Requirement:
From the data below, return each line in which the string "https" is found.

Input for this task:

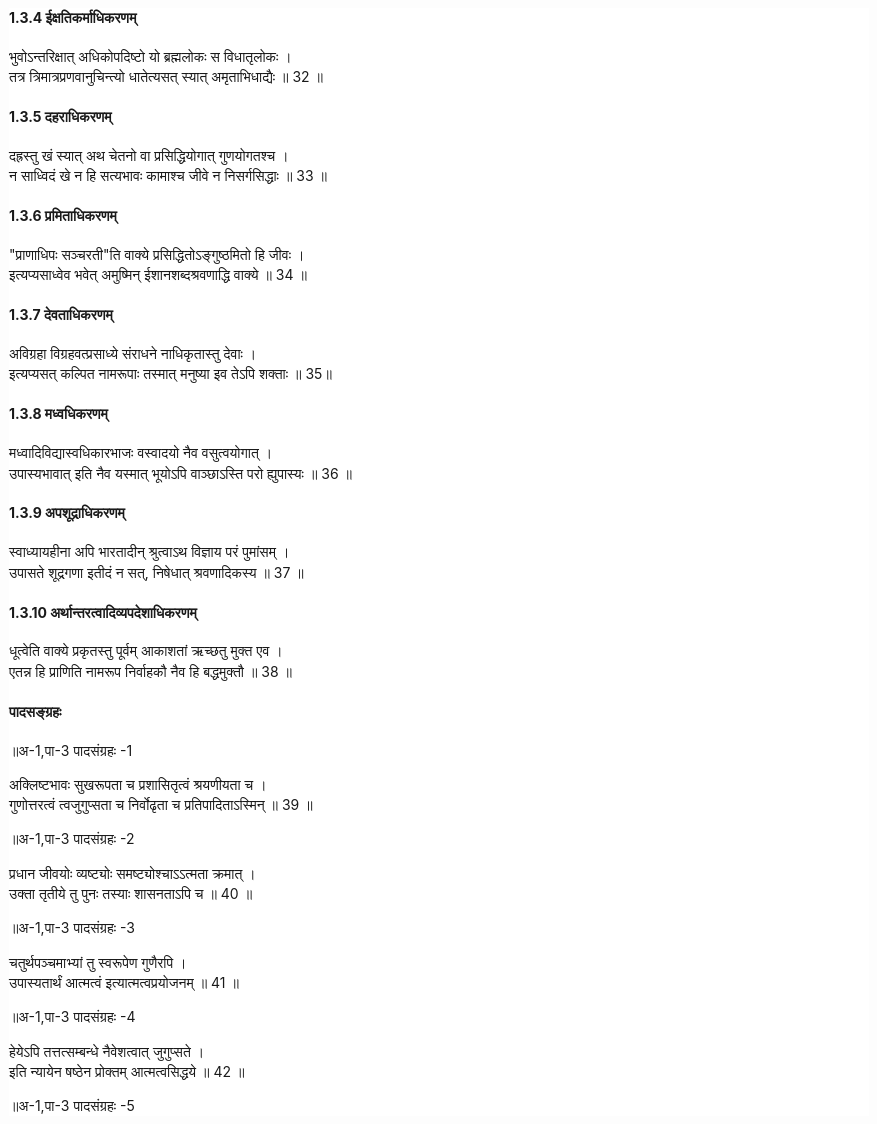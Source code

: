 #### 1.3.4 ईक्षतिकर्माधिकरणम्

भुवोऽन्तरिक्षात् अधिकोपदिष्टो यो ब्रह्मलोकः स विधातृलोकः ।  
तत्र त्रिमात्रप्रणवानुचिन्त्यो धातेत्यसत् स्यात् अमृताभिधाद्यैः ॥ 32 ॥

#### 1.3.5 दहराधिकरणम्

दह्रस्तु खं स्यात् अथ चेतनो वा प्रसिद्धियोगात् गुणयोगतश्च ।  
न साध्विदं खे न हि सत्यभावः कामाश्च जीवे न निसर्गसिद्धाः ॥ 33 ॥

#### 1.3.6 प्रमिताधिकरणम्

"प्राणाधिपः सञ्चरती"ति वाक्ये प्रसिद्धितोऽङ्गुष्ठमितो हि जीवः ।  
इत्यप्यसाध्वेव भवेत् अमुष्मिन् ईशानशब्दश्रवणाद्धि वाक्ये ॥ 34 ॥

#### 1.3.7 देवताधिकरणम्

अविग्रहा विग्रहवत्प्रसाध्ये संराधने नाधिकृतास्तु देवाः ।  
इत्यप्यसत् कल्पित नामरूपाः तस्मात् मनुष्या इव तेऽपि शक्ताः ॥ 35॥

#### 1.3.8 मध्वधिकरणम्

मध्वादिविद्यास्वधिकारभाजः वस्वादयो नैव वसुत्वयोगात् ।  
उपास्यभावात् इति नैव यस्मात् भूयोऽपि वाञ्छाऽस्ति परो ह्युपास्यः ॥ 36 ॥

#### 1.3.9 अपशूद्राधिकरणम्

स्वाध्यायहीना अपि भारतादीन् श्रुत्वाऽथ विज्ञाय परं पुमांसम् ।  
उपासते शूद्रगणा इतीदं न सत्, निषेधात् श्रवणादिकस्य ॥ 37 ॥

#### 1.3.10 अर्थान्तरत्वादिव्यपदेशाधिकरणम्

धूत्वेति वाक्ये प्रकृतस्तु पूर्वम् आकाशतां ऋच्छतु मुक्त एव ।  
एतन्न हि प्राणिति नामरूप निर्वाहकौ नैव हि बद्धमुक्तौ ॥ 38 ॥

#### पादसङ्ग्रहः
॥अ-1,पा-3 पादसंग्रहः -1

अक्लिष्टभावः सुखरूपता च प्रशासितृत्वं श्रयणीयता च ।  
गुणोत्तरत्वं त्वजुगुप्सता च निर्वोढृता च प्रतिपादिताऽस्मिन् ॥ 39 ॥

॥अ-1,पा-3 पादसंग्रहः -2

प्रधान जीवयोः व्यष्ट्योः समष्ट्योश्चाऽऽत्मता क्रमात् ।  
उक्ता तृतीये तु पुनः तस्याः शासनताऽपि च ॥ 40 ॥

॥अ-1,पा-3 पादसंग्रहः -3

चतुर्थपञ्चमाभ्यां तु स्वरूपेण गुणैरपि ।  
उपास्यतार्थं आत्मत्वं इत्यात्मत्वप्रयोजनम् ॥ 41 ॥

॥अ-1,पा-3 पादसंग्रहः -4

हेयेऽपि तत्तत्सम्बन्धे नैवेशत्वात् जुगुप्सते ।  
इति न्यायेन षष्ठेन प्रोक्तम् आत्मत्वसिद्धये ॥ 42 ॥

॥अ-1,पा-3 पादसंग्रहः -5

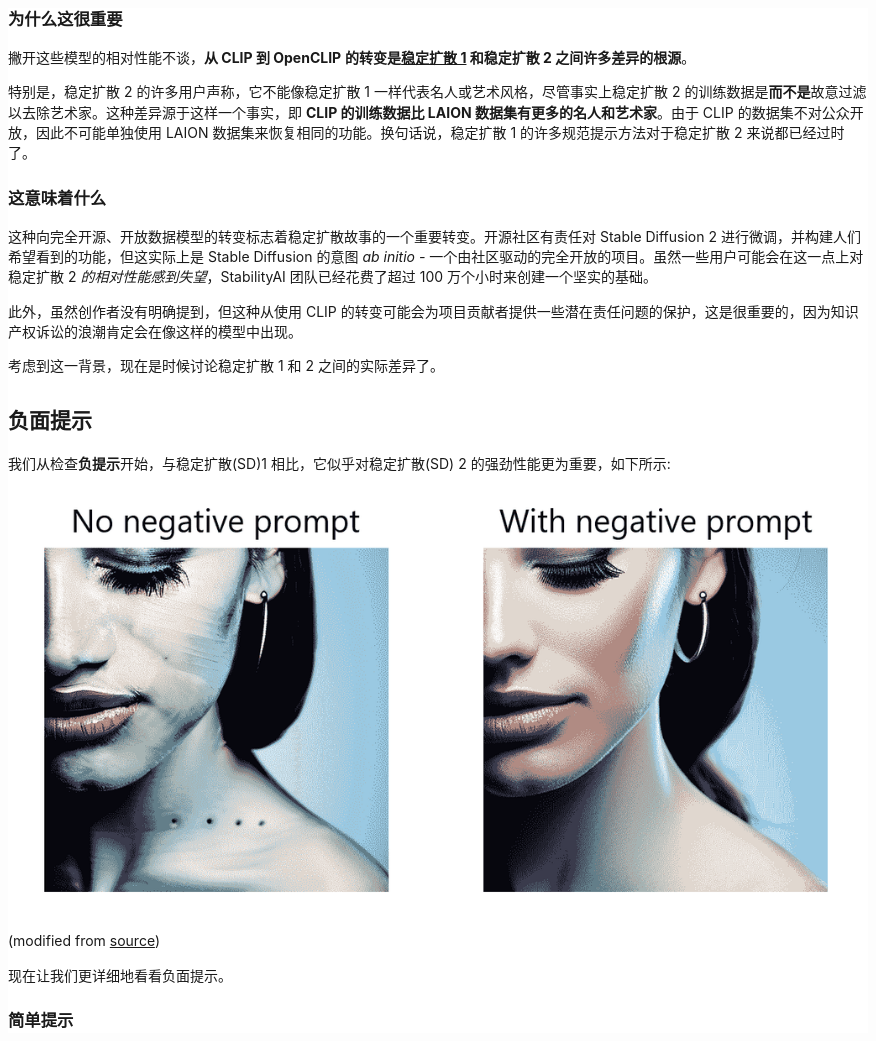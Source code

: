 ### 为什么这很重要

撇开这些模型的相对性能不谈，**从 CLIP 到 OpenCLIP** **的转变是[稳定扩散 1](https://www.assemblyai.com/blog/stable-diffusion-in-keras-a-simple-tutorial/) 和稳定扩散 2 之间许多差异的根源**。

特别是，稳定扩散 2 的许多用户声称，它不能像稳定扩散 1 一样代表名人或艺术风格，尽管事实上稳定扩散 2 的训练数据是**而不是**故意过滤以去除艺术家。这种差异源于这样一个事实，即 **CLIP 的训练数据比 LAION 数据集有更多的名人和艺术家**。由于 CLIP 的数据集不对公众开放，因此不可能单独使用 LAION 数据集来恢复相同的功能。换句话说，稳定扩散 1 的许多规范提示方法对于稳定扩散 2 来说都已经过时了。

### 这意味着什么

这种向完全开源、开放数据模型的转变标志着稳定扩散故事的一个重要转变。开源社区有责任对 Stable Diffusion 2 进行微调，并构建人们希望看到的功能，但这实际上是 Stable Diffusion 的意图 *ab initio -* 一个由社区驱动的完全开放的项目。虽然一些用户可能会在这一点上对稳定扩散 2 *的相对性能感到失望*，StabilityAI 团队已经花费了超过 100 万个小时来创建一个坚实的基础。

此外，虽然创作者没有明确提到，但这种从使用 CLIP 的转变可能会为项目贡献者提供一些潜在责任问题的保护，这是很重要的，因为知识产权诉讼的浪潮肯定会在像这样的模型中出现。

考虑到这一背景，现在是时候讨论稳定扩散 1 和 2 之间的实际差异了。

## 负面提示

我们从检查**负提示**开始，与稳定扩散(SD)1 相比，它似乎对稳定扩散(SD) 2 的强劲性能更为重要，如下所示:

![](img/19f20ce7e765e1046260b0ee0fb3e591.png)

(modified from [source](https://discord.com/channels/1002292111942635562/1045349359044280360/1047481092187377726))

现在让我们更详细地看看负面提示。

### 简单提示
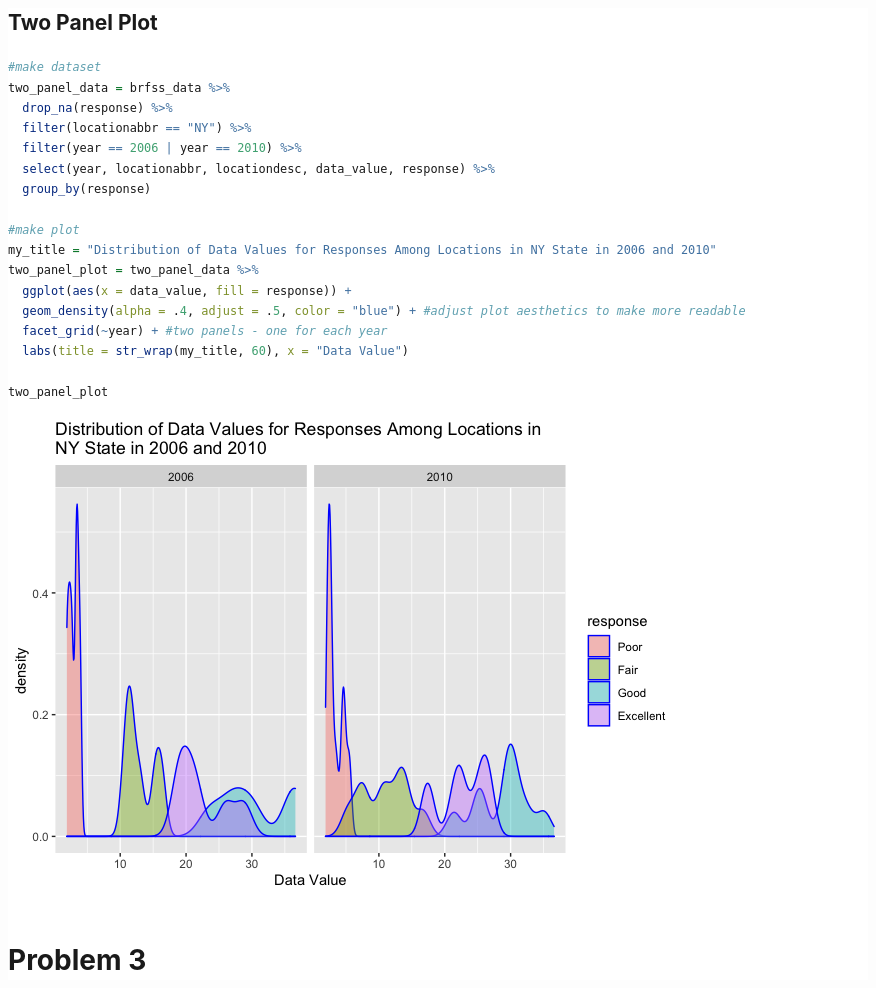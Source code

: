## Two Panel Plot

``` r
#make dataset
two_panel_data = brfss_data %>%
  drop_na(response) %>%
  filter(locationabbr == "NY") %>%
  filter(year == 2006 | year == 2010) %>%
  select(year, locationabbr, locationdesc, data_value, response) %>%
  group_by(response) 

#make plot
my_title = "Distribution of Data Values for Responses Among Locations in NY State in 2006 and 2010"
two_panel_plot = two_panel_data %>%
  ggplot(aes(x = data_value, fill = response)) +
  geom_density(alpha = .4, adjust = .5, color = "blue") + #adjust plot aesthetics to make more readable
  facet_grid(~year) + #two panels - one for each year
  labs(title = str_wrap(my_title, 60), x = "Data Value")

two_panel_plot
```

![](p8105_hw3_msv2137_files/figure-gfm/unnamed-chunk-13-1.png)

# Problem 3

Solution to this problem:
撇开这些模型的相对性能不谈，**从 CLIP 到 OpenCLIP** **的转变是[稳定扩散 1](https://www.assemblyai.com/blog/stable-diffusion-in-keras-a-simple-tutorial/) 和稳定扩散 2 之间许多差异的根源**。
(modified from [source](https://discord.com/channels/1002292111942635562/1045349359044280360/1047481092187377726))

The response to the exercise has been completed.